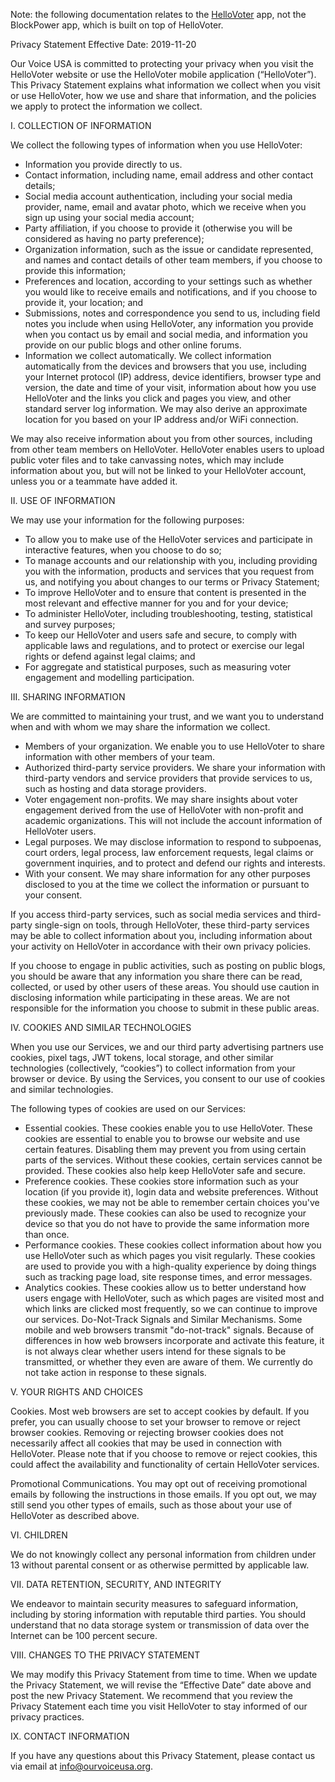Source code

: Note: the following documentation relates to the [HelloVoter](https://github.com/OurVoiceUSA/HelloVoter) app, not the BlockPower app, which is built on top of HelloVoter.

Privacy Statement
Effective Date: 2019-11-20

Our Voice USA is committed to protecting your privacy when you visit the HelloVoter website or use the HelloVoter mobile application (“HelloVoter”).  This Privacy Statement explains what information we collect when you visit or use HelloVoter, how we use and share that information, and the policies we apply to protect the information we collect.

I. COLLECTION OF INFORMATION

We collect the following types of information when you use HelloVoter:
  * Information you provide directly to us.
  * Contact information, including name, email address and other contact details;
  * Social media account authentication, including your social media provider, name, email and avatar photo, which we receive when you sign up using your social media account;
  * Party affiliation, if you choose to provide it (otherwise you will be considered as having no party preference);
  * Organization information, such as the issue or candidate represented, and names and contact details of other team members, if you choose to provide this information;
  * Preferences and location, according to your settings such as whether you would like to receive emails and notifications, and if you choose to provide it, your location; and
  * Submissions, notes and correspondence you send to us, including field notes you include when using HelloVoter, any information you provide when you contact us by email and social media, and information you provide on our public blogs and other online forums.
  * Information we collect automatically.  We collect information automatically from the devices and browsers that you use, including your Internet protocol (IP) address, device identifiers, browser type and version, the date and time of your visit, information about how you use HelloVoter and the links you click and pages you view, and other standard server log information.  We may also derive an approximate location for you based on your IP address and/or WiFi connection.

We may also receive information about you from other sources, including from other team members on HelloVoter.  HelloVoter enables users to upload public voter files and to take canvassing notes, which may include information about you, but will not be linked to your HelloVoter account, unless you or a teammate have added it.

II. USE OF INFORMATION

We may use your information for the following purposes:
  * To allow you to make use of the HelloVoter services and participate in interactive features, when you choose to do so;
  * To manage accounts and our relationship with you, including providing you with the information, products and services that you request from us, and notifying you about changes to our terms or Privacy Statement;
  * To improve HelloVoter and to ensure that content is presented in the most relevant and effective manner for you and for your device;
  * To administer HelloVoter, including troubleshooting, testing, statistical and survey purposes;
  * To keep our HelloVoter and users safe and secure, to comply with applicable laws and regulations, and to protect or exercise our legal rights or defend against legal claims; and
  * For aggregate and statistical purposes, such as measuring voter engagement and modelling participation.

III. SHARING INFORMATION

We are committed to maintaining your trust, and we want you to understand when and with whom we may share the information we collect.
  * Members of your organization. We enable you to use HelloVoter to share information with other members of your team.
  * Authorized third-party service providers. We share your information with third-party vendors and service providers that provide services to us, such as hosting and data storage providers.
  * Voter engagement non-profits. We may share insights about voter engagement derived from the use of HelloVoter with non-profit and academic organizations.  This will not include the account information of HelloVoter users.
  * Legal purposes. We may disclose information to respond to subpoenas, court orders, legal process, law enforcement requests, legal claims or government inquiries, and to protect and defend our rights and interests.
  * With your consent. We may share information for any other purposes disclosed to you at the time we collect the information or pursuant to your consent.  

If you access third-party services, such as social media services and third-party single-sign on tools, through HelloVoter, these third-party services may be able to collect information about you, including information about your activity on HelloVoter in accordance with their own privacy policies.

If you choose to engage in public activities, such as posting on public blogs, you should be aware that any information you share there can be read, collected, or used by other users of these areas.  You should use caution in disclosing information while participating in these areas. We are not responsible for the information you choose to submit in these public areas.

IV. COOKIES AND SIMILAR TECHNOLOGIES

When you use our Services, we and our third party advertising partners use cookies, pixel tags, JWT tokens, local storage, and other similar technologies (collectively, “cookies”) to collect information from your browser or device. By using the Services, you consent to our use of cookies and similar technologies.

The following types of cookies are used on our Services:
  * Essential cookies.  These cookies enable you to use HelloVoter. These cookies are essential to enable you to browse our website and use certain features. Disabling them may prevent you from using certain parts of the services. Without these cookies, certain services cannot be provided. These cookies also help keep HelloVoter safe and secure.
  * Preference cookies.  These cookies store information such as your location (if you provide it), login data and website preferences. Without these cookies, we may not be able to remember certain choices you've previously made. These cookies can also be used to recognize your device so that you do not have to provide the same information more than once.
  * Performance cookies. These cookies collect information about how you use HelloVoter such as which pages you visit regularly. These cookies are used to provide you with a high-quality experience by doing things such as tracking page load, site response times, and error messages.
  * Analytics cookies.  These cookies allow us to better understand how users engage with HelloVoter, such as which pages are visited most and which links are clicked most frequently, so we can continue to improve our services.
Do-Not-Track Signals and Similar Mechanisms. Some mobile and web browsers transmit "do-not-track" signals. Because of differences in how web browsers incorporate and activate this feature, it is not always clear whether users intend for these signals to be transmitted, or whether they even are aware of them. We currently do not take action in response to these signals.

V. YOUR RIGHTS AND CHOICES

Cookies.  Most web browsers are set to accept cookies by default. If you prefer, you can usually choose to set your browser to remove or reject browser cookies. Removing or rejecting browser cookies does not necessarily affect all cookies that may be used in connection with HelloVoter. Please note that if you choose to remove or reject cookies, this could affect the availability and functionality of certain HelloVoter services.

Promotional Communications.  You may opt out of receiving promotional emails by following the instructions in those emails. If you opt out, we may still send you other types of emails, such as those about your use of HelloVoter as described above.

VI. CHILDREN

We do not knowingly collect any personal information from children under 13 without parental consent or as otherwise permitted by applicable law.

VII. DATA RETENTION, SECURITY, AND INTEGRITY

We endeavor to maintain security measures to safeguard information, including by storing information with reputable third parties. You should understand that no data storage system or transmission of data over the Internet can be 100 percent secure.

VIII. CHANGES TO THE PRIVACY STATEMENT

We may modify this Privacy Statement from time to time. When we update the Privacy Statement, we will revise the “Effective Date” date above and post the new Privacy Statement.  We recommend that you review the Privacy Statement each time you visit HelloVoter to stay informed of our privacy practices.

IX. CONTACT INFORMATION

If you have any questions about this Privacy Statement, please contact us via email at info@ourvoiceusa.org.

★ ★ ★ ★ ★ ★ ★

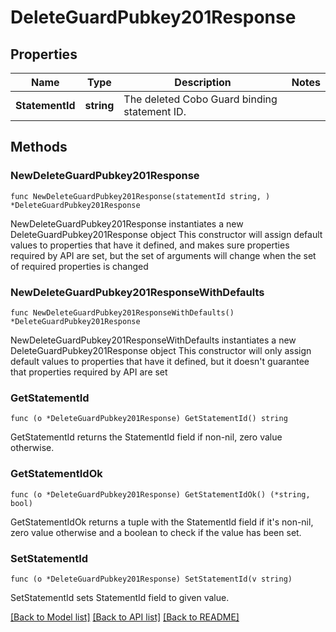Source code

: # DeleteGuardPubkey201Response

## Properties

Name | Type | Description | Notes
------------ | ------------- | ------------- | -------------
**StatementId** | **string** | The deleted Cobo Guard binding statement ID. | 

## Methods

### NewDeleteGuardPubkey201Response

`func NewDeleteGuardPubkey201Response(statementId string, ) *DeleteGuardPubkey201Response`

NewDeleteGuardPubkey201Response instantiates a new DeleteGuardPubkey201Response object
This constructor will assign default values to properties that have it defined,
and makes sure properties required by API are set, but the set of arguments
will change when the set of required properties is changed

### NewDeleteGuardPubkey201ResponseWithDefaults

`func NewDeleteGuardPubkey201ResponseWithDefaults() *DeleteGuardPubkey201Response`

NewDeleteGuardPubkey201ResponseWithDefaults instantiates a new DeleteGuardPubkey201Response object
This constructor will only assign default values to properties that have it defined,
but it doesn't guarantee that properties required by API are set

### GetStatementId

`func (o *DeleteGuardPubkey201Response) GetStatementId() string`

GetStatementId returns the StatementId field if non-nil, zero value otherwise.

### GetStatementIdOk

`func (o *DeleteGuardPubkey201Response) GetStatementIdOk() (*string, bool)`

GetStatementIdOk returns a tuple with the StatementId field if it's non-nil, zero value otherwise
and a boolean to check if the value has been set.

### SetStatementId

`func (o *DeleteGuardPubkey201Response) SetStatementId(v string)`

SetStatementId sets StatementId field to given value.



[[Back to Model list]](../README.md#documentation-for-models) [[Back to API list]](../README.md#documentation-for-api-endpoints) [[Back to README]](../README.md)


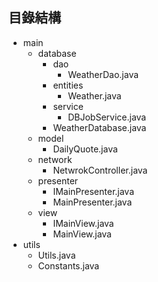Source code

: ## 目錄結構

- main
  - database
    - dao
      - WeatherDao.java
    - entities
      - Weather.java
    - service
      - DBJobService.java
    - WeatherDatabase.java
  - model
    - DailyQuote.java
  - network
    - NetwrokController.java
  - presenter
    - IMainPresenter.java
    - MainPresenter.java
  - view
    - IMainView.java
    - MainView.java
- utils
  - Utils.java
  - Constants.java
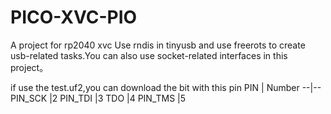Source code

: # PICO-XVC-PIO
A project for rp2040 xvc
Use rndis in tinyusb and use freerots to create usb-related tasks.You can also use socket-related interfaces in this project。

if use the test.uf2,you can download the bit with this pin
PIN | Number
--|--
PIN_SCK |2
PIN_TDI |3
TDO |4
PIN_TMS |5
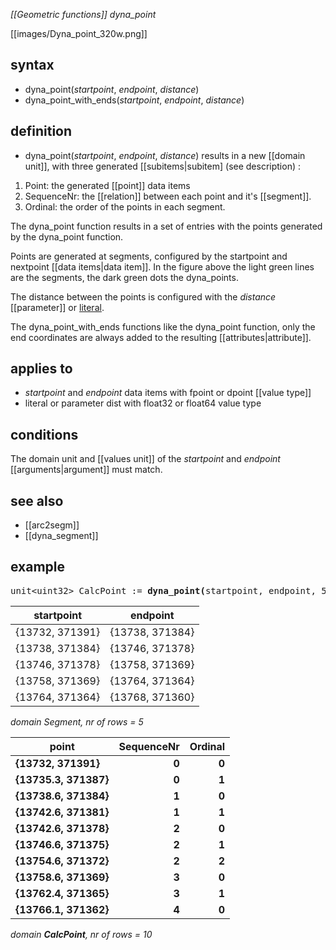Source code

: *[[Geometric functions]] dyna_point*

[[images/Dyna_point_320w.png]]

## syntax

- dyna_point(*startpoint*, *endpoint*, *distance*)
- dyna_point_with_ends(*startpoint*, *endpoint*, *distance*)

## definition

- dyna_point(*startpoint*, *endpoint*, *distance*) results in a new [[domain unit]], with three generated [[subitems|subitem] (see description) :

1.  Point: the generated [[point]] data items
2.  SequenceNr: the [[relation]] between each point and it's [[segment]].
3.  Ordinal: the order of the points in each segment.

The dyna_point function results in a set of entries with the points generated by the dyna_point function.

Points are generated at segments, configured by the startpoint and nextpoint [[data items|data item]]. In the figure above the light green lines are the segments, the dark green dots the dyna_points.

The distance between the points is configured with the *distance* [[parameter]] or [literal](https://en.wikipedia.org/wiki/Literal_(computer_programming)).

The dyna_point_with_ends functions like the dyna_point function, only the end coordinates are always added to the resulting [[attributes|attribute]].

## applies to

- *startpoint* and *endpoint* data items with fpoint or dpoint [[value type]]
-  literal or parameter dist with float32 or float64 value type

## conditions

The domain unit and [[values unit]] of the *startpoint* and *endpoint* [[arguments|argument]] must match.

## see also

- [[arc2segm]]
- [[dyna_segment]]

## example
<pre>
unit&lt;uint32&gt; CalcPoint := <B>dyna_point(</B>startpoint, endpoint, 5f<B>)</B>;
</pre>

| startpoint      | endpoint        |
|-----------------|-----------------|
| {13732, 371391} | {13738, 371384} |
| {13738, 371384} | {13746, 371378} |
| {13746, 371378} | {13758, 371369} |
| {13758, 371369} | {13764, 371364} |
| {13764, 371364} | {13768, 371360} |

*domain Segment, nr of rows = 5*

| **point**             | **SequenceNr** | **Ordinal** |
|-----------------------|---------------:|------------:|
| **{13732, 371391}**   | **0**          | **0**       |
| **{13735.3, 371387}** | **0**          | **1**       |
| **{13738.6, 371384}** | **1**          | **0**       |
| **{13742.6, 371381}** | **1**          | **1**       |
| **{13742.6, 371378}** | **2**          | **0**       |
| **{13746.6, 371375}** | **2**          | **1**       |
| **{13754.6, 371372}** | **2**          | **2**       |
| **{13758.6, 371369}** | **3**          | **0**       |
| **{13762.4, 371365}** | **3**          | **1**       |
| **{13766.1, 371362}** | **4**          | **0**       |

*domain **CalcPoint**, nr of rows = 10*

★ ★ ★ ★ ★ ★ ★

_Exercise directions_:
Of the entries listed above, reproduce only the lines starting at the line containing "VIII. CHANGES TO THE PRIVACY STATEMENT" and ending at the line containing "If you have". Include both, exactly as they stand.

_Solution to this problem_:
VIII. CHANGES TO THE PRIVACY STATEMENT

We may modify this Privacy Statement from time to time. When we update the Privacy Statement, we will revise the “Effective Date” date above and post the new Privacy Statement.  We recommend that you review the Privacy Statement each time you visit HelloVoter to stay informed of our privacy practices.

IX. CONTACT INFORMATION

If you have any questions about this Privacy Statement, please contact us via email at info@ourvoiceusa.org.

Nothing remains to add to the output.